» **PROBLEM**: Each line that contains the word "NPCs" is to be copied from the records below.

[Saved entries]
+++

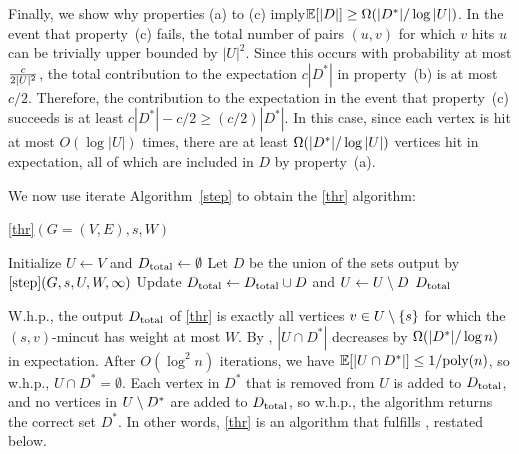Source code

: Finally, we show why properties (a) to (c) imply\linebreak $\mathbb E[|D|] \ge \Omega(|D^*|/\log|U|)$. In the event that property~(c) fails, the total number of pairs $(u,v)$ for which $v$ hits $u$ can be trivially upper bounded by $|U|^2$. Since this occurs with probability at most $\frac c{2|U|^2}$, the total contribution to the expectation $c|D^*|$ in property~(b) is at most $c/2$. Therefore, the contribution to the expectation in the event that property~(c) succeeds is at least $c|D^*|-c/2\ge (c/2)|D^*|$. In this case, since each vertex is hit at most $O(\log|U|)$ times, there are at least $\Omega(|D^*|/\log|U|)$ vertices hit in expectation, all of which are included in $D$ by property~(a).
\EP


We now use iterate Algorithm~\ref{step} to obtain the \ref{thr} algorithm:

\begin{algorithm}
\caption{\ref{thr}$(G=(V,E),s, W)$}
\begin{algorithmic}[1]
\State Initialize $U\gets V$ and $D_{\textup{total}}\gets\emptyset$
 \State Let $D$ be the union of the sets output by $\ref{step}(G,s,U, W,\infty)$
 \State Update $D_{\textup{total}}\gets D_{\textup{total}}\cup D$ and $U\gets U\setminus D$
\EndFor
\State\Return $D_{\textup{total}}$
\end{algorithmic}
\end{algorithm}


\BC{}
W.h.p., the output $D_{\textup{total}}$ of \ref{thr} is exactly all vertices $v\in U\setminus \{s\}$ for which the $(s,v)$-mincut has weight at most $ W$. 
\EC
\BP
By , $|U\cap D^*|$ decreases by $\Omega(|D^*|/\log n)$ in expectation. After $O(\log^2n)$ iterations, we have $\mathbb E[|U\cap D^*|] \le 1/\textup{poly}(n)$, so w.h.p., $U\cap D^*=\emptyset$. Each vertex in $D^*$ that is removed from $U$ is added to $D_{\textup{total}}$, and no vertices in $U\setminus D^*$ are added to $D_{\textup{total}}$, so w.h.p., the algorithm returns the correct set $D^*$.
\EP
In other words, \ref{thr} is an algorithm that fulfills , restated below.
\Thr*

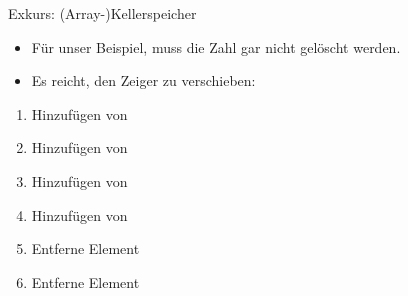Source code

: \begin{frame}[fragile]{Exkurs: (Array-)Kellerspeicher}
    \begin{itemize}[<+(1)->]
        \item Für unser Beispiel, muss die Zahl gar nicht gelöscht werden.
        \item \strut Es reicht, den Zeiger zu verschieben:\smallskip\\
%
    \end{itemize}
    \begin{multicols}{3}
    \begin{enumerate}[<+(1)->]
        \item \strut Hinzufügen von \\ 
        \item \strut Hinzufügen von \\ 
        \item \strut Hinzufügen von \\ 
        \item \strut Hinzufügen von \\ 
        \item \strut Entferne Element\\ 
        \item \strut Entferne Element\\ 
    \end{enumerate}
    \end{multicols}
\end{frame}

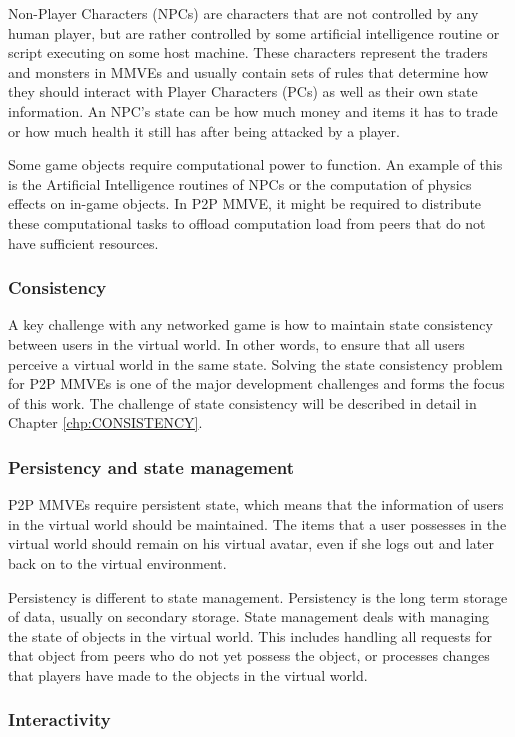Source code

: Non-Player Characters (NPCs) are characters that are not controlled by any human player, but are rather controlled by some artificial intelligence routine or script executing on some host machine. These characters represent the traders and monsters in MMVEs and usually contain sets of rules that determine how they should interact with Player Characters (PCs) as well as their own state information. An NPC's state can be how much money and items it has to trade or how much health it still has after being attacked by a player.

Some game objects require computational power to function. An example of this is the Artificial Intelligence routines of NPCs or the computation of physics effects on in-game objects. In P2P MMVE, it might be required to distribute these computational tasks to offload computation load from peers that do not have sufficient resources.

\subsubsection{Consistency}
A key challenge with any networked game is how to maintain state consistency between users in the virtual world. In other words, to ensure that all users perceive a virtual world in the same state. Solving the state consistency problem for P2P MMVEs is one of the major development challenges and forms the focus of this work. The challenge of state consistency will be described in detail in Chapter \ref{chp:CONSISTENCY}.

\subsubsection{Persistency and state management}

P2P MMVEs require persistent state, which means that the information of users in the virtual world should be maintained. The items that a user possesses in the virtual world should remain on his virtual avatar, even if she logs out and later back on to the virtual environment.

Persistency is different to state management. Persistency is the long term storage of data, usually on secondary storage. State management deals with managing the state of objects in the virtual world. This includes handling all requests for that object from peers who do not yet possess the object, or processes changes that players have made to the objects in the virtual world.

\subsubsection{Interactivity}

+++

» **YOUR RESPONSE**:
: Non-Player Characters (NPCs) are characters that are not controlled by any human player, but are rather controlled by some artificial intelligence routine or script executing on some host machine. These characters represent the traders and monsters in MMVEs and usually contain sets of rules that determine how they should interact with Player Characters (PCs) as well as their own state information. An NPC's state can be how much money and items it has to trade or how much health it still has after being attacked by a player.
Some game objects require computational power to function. An example of this is the Artificial Intelligence routines of NPCs or the computation of physics effects on in-game objects. In P2P MMVE, it might be required to distribute these computational tasks to offload computation load from peers that do not have sufficient resources.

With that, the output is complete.